─── INPUT ───

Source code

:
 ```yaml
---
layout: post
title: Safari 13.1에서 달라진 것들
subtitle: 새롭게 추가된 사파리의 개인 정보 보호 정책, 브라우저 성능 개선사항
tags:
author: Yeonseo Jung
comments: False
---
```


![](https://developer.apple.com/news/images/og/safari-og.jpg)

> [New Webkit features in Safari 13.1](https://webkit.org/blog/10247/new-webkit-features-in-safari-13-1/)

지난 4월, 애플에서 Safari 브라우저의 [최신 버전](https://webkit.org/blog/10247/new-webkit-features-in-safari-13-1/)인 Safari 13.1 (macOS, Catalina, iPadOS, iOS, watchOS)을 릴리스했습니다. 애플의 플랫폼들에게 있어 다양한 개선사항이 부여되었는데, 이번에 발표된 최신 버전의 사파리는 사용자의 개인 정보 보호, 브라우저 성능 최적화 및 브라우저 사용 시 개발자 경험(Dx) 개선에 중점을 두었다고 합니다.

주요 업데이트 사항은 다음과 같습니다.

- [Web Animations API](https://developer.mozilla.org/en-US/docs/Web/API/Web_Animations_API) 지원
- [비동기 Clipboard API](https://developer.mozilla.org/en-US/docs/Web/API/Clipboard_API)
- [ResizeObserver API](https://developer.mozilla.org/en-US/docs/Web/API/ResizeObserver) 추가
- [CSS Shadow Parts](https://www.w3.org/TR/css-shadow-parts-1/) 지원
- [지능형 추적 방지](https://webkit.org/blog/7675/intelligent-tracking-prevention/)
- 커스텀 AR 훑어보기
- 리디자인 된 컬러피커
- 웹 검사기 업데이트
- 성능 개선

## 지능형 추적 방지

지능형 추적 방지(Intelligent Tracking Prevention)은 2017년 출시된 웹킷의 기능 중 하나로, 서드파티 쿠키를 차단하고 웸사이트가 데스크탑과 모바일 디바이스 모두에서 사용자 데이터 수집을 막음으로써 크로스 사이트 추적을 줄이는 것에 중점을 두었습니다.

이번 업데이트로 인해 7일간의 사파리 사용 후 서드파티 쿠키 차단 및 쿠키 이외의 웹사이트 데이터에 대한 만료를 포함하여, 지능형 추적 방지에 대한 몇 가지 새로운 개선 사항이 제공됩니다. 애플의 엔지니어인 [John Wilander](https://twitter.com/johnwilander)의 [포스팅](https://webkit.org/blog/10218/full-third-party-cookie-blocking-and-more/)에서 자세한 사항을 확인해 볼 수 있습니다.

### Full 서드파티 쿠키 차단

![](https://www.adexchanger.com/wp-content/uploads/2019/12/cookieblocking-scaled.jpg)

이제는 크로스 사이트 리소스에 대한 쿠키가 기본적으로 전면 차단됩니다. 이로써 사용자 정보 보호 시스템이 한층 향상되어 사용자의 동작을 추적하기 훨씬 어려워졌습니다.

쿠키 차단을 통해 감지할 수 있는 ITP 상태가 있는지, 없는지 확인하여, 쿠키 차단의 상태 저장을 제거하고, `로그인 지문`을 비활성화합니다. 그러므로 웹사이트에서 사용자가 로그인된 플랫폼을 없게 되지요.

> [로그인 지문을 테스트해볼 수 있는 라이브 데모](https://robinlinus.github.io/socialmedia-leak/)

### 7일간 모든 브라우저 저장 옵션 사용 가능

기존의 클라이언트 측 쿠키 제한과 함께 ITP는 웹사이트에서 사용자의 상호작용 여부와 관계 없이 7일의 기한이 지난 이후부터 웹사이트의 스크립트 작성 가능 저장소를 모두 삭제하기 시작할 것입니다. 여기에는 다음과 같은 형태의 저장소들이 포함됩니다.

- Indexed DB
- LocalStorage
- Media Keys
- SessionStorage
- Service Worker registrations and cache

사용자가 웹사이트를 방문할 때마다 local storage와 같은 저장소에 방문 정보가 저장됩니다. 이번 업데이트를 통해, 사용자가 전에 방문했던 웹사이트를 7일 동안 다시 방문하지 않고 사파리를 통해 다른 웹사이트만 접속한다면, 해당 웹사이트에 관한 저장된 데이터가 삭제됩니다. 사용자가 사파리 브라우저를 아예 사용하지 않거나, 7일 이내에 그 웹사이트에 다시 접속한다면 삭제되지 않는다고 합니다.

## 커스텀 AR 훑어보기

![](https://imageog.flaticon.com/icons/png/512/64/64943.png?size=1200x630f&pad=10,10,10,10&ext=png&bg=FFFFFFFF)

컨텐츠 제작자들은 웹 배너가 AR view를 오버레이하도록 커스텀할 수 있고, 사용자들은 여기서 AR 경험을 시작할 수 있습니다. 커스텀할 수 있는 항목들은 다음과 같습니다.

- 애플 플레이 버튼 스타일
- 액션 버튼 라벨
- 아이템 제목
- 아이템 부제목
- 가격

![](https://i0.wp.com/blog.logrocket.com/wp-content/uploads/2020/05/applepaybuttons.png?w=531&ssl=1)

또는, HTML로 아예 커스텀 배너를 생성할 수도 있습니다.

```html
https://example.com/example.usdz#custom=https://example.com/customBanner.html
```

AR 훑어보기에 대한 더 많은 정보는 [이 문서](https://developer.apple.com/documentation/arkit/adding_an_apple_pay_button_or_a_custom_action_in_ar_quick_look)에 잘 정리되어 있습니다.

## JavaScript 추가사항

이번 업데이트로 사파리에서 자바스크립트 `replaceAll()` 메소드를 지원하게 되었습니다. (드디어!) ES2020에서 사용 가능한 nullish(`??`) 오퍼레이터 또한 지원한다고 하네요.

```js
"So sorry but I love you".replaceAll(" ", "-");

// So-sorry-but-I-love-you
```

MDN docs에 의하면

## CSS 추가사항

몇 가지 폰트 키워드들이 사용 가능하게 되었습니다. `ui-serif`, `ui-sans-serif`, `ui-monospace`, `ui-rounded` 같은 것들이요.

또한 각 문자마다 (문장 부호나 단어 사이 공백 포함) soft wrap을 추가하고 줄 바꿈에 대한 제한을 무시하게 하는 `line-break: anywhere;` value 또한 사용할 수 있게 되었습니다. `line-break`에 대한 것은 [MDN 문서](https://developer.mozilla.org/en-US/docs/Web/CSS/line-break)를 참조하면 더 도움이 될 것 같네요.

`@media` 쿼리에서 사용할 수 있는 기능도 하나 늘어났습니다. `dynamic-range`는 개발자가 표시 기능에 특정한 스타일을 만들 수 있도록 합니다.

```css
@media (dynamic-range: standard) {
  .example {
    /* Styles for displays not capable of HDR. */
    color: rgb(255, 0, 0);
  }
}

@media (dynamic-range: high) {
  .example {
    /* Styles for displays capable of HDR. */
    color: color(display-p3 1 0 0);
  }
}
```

───
─── INPUT ───

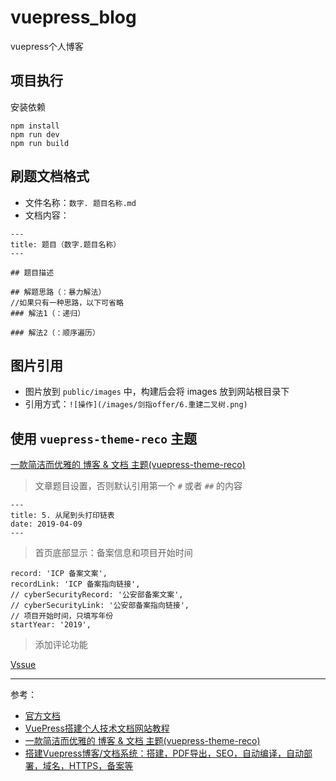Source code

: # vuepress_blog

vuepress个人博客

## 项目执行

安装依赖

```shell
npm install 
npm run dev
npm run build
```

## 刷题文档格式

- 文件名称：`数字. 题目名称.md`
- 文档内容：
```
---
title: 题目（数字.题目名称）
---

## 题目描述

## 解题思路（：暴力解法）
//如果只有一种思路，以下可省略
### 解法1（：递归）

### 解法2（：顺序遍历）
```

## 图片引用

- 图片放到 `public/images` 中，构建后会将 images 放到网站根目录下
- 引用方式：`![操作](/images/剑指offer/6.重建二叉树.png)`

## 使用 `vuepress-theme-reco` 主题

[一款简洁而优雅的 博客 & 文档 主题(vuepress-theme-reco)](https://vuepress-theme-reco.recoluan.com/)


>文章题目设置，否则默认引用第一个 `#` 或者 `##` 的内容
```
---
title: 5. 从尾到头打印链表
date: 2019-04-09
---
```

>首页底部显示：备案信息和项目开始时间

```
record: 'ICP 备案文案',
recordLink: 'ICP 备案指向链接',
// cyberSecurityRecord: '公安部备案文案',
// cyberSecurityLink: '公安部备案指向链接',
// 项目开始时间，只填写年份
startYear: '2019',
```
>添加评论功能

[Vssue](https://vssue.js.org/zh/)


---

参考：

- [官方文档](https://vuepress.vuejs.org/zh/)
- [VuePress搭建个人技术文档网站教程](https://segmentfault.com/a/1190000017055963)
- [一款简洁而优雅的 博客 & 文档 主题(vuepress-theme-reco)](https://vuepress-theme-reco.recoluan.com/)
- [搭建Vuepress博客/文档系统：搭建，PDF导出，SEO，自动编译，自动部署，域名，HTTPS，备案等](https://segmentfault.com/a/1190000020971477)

───
─── INPUT ───

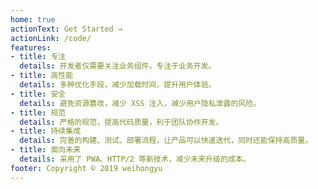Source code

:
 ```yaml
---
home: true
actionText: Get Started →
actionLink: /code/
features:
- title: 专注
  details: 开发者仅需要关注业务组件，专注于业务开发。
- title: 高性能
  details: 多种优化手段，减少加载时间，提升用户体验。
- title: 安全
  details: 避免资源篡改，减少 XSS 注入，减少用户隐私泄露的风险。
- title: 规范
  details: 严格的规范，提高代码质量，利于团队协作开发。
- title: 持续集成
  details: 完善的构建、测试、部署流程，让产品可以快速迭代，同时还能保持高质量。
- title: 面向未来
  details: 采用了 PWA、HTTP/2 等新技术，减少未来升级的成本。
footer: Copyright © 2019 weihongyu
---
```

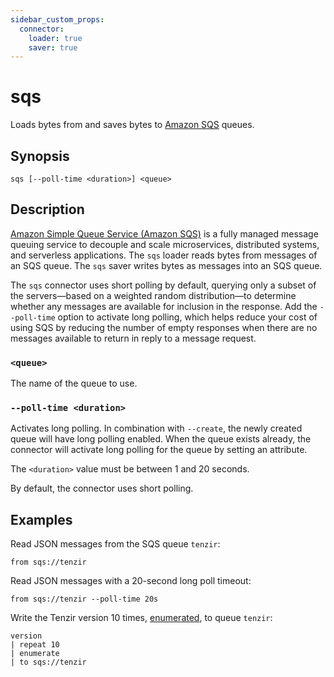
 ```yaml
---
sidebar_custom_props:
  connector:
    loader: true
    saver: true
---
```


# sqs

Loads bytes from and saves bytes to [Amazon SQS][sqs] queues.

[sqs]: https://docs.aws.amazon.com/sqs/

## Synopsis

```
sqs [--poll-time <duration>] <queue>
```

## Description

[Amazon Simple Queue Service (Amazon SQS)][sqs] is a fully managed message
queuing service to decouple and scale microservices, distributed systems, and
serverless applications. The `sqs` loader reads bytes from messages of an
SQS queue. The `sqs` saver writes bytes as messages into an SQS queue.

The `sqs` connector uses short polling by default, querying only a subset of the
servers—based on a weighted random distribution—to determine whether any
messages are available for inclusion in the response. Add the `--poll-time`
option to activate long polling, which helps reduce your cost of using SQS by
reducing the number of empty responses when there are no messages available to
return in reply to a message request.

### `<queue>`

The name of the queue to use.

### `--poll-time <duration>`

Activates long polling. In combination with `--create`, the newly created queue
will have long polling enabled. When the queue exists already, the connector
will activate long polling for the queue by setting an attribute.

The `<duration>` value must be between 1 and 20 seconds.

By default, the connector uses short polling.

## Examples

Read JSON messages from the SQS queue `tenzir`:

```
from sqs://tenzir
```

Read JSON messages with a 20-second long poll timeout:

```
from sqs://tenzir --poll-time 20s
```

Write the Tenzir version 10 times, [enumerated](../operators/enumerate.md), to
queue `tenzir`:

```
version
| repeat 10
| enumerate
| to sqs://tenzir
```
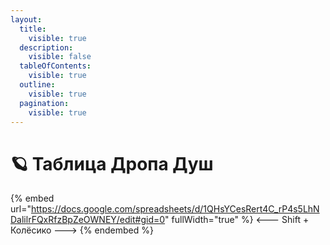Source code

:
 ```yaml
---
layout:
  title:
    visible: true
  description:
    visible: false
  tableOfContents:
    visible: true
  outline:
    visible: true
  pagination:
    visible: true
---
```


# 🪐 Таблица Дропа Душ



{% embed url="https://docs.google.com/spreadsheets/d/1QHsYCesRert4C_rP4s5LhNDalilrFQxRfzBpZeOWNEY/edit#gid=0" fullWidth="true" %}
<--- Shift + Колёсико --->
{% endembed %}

───

Only one number is needed: please count the lines of the entries above in which the string "color" occurs.

2